*What the task requires*: Read the records below and report each line in which "Before" occurs.

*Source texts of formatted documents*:
——————
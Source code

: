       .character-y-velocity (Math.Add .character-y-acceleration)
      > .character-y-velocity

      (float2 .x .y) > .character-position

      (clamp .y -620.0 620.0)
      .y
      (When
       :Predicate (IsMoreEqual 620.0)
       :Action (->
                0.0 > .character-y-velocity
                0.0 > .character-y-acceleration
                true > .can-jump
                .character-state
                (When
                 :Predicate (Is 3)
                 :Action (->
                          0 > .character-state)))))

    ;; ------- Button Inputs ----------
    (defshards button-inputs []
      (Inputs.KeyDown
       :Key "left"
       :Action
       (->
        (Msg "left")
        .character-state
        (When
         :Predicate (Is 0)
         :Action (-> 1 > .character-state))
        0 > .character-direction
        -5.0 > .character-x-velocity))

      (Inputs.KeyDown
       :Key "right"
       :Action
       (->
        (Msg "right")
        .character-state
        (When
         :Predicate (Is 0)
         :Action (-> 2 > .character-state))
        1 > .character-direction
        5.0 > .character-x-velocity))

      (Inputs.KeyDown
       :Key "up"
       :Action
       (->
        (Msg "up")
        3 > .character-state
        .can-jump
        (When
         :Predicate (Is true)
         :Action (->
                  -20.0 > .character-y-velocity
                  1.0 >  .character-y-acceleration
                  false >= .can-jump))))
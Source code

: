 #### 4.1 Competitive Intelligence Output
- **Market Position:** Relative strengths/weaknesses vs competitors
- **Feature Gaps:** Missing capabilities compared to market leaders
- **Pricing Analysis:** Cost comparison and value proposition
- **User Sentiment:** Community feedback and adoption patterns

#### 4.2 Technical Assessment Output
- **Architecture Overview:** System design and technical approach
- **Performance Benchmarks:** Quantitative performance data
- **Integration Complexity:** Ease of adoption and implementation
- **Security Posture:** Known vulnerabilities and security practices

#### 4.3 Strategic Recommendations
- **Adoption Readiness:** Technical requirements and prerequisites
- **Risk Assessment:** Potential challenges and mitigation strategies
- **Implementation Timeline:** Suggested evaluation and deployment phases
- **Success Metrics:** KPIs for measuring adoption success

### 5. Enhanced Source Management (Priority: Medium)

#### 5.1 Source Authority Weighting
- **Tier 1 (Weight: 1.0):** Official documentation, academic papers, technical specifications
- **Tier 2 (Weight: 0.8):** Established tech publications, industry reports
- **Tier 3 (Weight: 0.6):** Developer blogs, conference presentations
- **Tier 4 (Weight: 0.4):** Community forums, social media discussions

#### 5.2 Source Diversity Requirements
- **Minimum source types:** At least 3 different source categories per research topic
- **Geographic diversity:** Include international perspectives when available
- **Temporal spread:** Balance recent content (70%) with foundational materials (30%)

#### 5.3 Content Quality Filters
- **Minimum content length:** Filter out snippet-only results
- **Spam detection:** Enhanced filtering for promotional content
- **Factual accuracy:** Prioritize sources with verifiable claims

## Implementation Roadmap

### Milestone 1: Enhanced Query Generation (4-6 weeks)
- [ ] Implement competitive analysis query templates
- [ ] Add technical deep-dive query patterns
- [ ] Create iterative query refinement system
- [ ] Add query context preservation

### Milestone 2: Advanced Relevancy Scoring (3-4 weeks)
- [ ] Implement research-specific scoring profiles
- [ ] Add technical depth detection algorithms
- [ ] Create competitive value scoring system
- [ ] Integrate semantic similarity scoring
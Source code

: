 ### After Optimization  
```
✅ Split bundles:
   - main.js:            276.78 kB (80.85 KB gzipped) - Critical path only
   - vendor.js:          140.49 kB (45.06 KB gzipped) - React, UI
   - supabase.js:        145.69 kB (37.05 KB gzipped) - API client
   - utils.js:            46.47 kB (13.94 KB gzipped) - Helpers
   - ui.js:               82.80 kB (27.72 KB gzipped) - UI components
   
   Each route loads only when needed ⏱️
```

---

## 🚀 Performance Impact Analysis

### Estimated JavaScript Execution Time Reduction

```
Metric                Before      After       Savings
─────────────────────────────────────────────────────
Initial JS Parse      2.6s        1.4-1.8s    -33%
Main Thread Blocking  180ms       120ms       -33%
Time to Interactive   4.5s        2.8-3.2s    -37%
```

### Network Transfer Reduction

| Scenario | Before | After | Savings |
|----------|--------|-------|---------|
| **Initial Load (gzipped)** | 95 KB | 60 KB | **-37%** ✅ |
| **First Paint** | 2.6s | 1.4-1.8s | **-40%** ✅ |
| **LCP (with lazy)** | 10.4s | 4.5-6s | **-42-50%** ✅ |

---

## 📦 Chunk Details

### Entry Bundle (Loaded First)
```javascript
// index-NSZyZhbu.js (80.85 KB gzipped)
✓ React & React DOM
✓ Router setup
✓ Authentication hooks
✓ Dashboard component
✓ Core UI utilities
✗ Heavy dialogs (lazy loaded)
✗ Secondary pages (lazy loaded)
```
——————
*Solution to the exercise*:
Metric                Before      After       Savings
| Scenario | Before | After | Savings |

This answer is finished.